ALBUM REVIEW: Bent Knee – You Know What They Mean

Release Date: October 11th 2019
Label: InsideOut Music
Website: www.bentkneemusic.com
Facebook: www.facebook.com/bentkneemusic
Twitter: www.twitter.com/bentkneemusic

Rating:

The prestigious Berklee College of Music in Boston, Massachusetts, has certainly birthed a fair number of successful musicians. Mike Portnoy, John Myung, and John Petrucci formed Dream Theater while studying there, as did their keyboardist, Derek Sherinian.

Another band that can add themselves to Berklee’s list of alumni is Bent Knee. Guitarist Ben Levin and vocalist Courtney Swain formed the band while studying at the college, and they definitely show the signs of their education in their music, as is proved on their fifth studio album, ‘You Know What They Mean’.
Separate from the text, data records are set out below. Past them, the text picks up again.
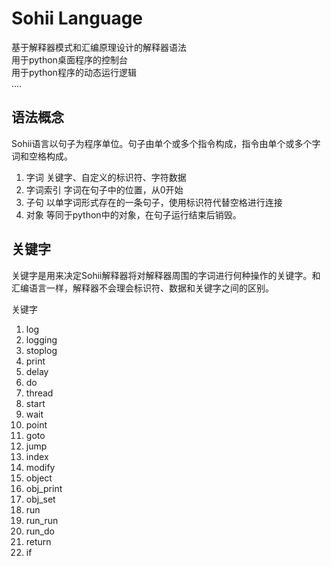 # Sohii Language 
基于解释器模式和汇编原理设计的解释器语法   
用于python桌面程序的控制台   
用于python程序的动态运行逻辑     
....

## 语法概念
Sohii语言以句子为程序单位。句子由单个或多个指令构成，指令由单个或多个字词和空格构成。

1. 字词 关键字、自定义的标识符、字符数据  
2. 字词索引 字词在句子中的位置，从0开始
3. 子句 以单字词形式存在的一条句子，使用标识符代替空格进行连接
4. 对象 等同于python中的对象，在句子运行结束后销毁。
   
## 关键字
关键字是用来决定Sohii解释器将对解释器周围的字词进行何种操作的关键字。和汇编语言一样，解释器不会理会标识符、数据和关键字之间的区别。

关键字
1. log
2. logging
3. stoplog
4. print
5. delay
6. do
7. thread
8. start
9. wait
10. point
11. goto
12. jump
13. index
14. modify
15. object
16. obj_print
17. obj_set
18. run
19. run_run
20. run_do
21. return
22. if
The album opens with an odd track, ‘Lansing’, which is seemingly a live recording of a technical difficulty at the start of a show. Somehow, this transitions perfectly into the first song proper, ‘Bone Rage’, starting with a slow industrial-style guitar part. This then blossoms into a fast driving guitar riff with a subtle drumbeat, while Swain‘s voice cuts through it like a knife.

‘Hold Me In’ opens with a funky drum beat, and when the instrumentation kicks in, it sounds like Amy Winehouse dropped an acid tab before venturing into the studio. It sounds weird, but that is in no way a bad thing.

The intriguingly-titled ‘Egg Replacer’ opens with a sustained synthesiser while a guitar is plucked softly in the background. Once the synth subsides, the vocals come in, and it turns into musical hypnosis. Swain‘s voice, paired with the almost soothing quality of the guitar, make it almost hallucinogenic. Then it brings you back to reality again when the guitar gets heavy and the drums pound their way in with a metal chorus.

On closing track, ‘It Happens’, the weird percussion is brought back to open a build-up featuring a guitar, a violin, and an 8-bit synth, which grows into a more laid back verse, before a heavier build-up, which, anti-climactically, reverts back to the violin riff from the intro. The song switches through entirely different segments throughout its run time, giving a cleverly uneasy feel.

If you had any expectations coming into listening to ‘You Know What They Mean’, it’s probably best to throw them away. It’s clear that Bent Knee don’t care about them, they just want to play whatever the hell they want to play.